Radiometric enhancement usually does not bring out the contrast of every pixel in an image. Contrast can be lost between some pixels, while gained on others.

Histograms of Radiometrically Enhanced Data


In the figure above, the range between j and k in the histogram of the original data is about one third of the total range of the data. On the graph, j and k are reference points. When the same data are radiometrically enhanced, the range between j and k can be widened. Therefore, the pixels between j and k gain contrast—it is easier to distinguish different brightness values in these pixels.

However, the pixels outside the range between j and k are more grouped together than in the original histogram to compensate for the stretch between j and k.
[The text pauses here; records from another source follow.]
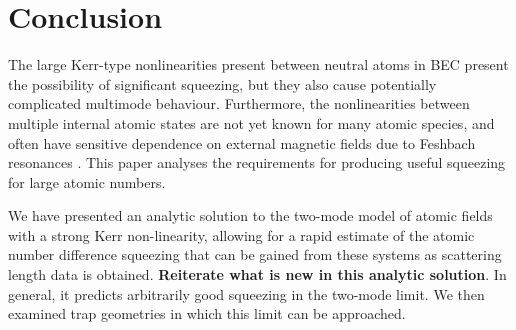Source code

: \documentclass{iopart}
\begin{document}



\section{Conclusion}
\label{sectionConclusion}

The large Kerr-type nonlinearities present between neutral atoms in BEC present the possibility of significant squeezing, but they also cause potentially complicated multimode behaviour.  Furthermore, the nonlinearities between multiple internal atomic states are not yet known for many atomic species, and often have sensitive dependence on external magnetic fields due to Feshbach resonances \cite{FeshbachOrReview}.  This paper analyses the requirements for producing useful squeezing for large atomic numbers.  

We have presented an analytic solution to the two-mode model of atomic fields with a strong Kerr non-linearity, allowing for a rapid estimate of the atomic number difference squeezing that can be gained from these systems as scattering length data is obtained.  \textbf{Reiterate what is new in this analytic solution}.  In general, it predicts arbitrarily good squeezing in the two-mode limit. We then examined trap geometries in which this limit can be approached.
\end{document}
Contrast among these pixels is lost.

Contrast Stretching

When radiometric enhancements are performed on the display device, the transformation of data file values into brightness values is illustrated by the graph of a lookup table.
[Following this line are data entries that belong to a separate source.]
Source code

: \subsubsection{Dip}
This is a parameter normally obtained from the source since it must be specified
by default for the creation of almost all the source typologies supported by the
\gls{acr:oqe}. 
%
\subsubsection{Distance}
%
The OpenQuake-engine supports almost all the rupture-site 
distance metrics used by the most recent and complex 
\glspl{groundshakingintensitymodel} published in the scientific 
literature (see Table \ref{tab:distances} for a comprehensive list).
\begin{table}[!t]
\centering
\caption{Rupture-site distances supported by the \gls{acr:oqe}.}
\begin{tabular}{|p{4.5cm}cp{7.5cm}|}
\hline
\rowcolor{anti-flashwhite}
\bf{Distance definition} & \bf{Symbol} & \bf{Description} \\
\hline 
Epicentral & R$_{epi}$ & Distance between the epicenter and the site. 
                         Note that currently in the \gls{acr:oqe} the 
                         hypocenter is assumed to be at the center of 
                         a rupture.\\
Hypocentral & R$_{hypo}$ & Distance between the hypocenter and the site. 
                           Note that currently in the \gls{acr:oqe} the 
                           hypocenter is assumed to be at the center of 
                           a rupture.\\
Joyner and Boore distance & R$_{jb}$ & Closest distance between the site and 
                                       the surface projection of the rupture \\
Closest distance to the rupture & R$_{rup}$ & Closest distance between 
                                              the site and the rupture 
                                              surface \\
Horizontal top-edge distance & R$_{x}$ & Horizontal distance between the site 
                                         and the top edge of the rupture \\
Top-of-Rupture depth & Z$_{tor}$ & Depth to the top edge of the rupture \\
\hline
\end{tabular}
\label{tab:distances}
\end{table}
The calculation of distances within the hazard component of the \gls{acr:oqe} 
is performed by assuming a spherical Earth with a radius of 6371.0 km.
For example, the figure below shows the graph of a lookup table that increases the contrast of data file values in the middle range of the input data (the range within the brackets). Note that the input range within the bracket is narrow, but the output brightness values for the same pixels are stretched over a wider range. This process is called contrast stretching.

Graph of a Lookup Table


Notice that the graph line with the steepest (highest) slope brings out the most contrast by stretching output values farther apart.

Linear and Nonlinear

The terms linear and nonlinear, when describing types of spectral enhancement, refer to the function that is applied to the data to perform the enhancement. A piecewise linear stretch uses a polyline function to increase contrast to varying degrees over different ranges of the data, as in the figure below.
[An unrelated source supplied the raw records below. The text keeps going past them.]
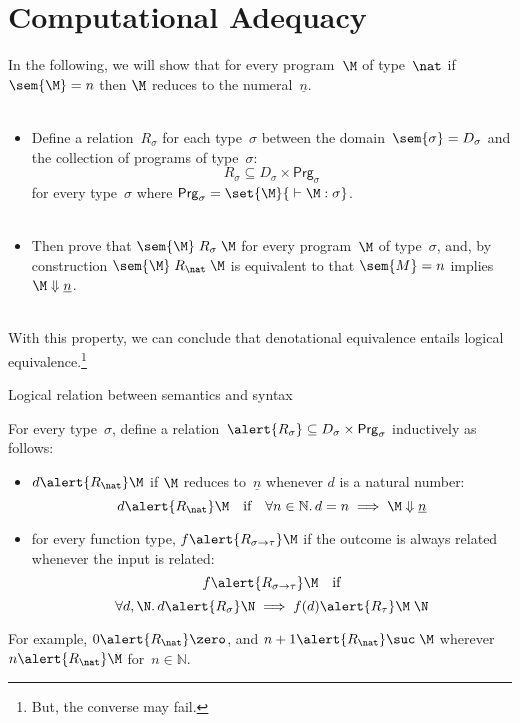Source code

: \section{Computational Adequacy}
\begin{frame}
  In the following, we will show that for every program~$\M$ of type~$\nat$ if
  $\sem{\M} = n$ then $\M$ reduces to the numeral~$\underline{n}$.
  \\~\\
  \begin{itemize}
    \item Define a relation~$R_\sigma$ for each type~$\sigma$ between the
      domain~$\sem{\sigma} = D_\sigma$ and the collection of
      programs of type~$\sigma$:
      \[
        R_\sigma \subseteq D_\sigma \times \mathsf{Prg}_\sigma
      \]
      for every type~$\sigma$ where $\mathsf{Prg}_\sigma = \set{ \M }{{}\vdash
        \M : \sigma}$.
      \\~\\
    \item Then prove that $\sem{\M}\mathrel{R_\sigma} \M$ for every
      program~$\M$ of type~$\sigma$, and, by construction
      $\sem{\M} \mathrel{R_\nat} \M$ is equivalent to that
      $\sem{M} = n$ implies $\M \Downarrow \underline{n}$. 
  \end{itemize}
  ~\\

  With this property, we can conclude that denotational equivalence entails
  logical equivalence.\footnote{
    But, the converse may fail. 
  }
\end{frame}
\begin{frame}{Logical relation between semantics and syntax}
\begin{definition}
  For every type~$\sigma$, define a relation~$\alert{R_\sigma} \subseteq
  D_\sigma \times \mathsf{Prg}_\sigma$ inductively as follows:
  \begin{itemize}
    \item $d \alert{\mathrel{R_\nat}}\M$
      if $\M$ reduces to~$\underline{n}$
      whenever $d$ is a natural number:
      \[
        d \alert{\mathrel{R_\nat}} \M
        \quad\text{if}\quad \forall n \in \mathbb{N}.\,
        d = n \implies \M \Downarrow \underline{n}
      \]
    \item for every function type, $f \alert{\mathrel{R_{\sigma\to\tau}}} \M$
      if the outcome is always related whenever the input is related:
      \[
        f \alert{\mathrel{R_{\sigma\to\tau}}} \M
        \quad\text{if}
      \]
      \[
        \forall d, 
        \N.\, 
        d \alert{\mathrel{R}_\sigma} \N \implies f(d) \alert{\mathrel{R_\tau}} \M\;\N
      \]
  \end{itemize}
\end{definition}
For example, $0 \alert{\mathrel{R_\nat}} \zero$, and
$n + 1 \alert{\mathrel{R_\nat}}
\suc\;\M$ wherever $n \alert{\mathrel{R_\nat}} \M$ for~$n \in \mathbb{N}$. 

\end{frame}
Enhancement with Lookup Tables


Linear Contrast Stretch

A linear contrast stretch is a simple way to improve the visible contrast of an image. It is often necessary to contrast-stretch raw image data, so that they can be seen on the display.

In most raw data, the data file values fall within a narrow range—usually a range much narrower than the display device is capable of displaying. That range can be expanded to utilize the total range of the display device (usually 0 to 255).

A Percentage LUT with clip of 2.5% from left end and 1.0% from right end of the histogram linear contrast stretch is automatically applied to images displayed in the Viewer.

Nonlinear Contrast Stretch

A nonlinear spectral enhancement can be used to gradually increase or decrease contrast over a range, instead of applying the same amount of contrast (slope) across the entire image. Usually, nonlinear enhancements bring out the contrast in one range while decreasing the contrast in other ranges. The graph of the function in the figure in the next section below shows one example.

Nonlinear Radiometric Enhancement


Piecewise Linear Contrast Stretch

A piecewise linear contrast stretch allows for the enhancement of a specific portion of data by dividing the lookup table into three sections: low, middle, and high. You can create a number of straight line segments that can simulate a curve. You can enhance the contrast or brightness of any section in a single color gun at a time. This technique is very useful for enhancing image areas in shadow or other areas of low contrast.

In ERDAS IMAGINE, the Piecewise Linear Contrast function is set up so that there are always pixels in each data file value from 0 to 255. You can manipulate the percentage of pixels in a particular range, but you cannot eliminate a range of data file values.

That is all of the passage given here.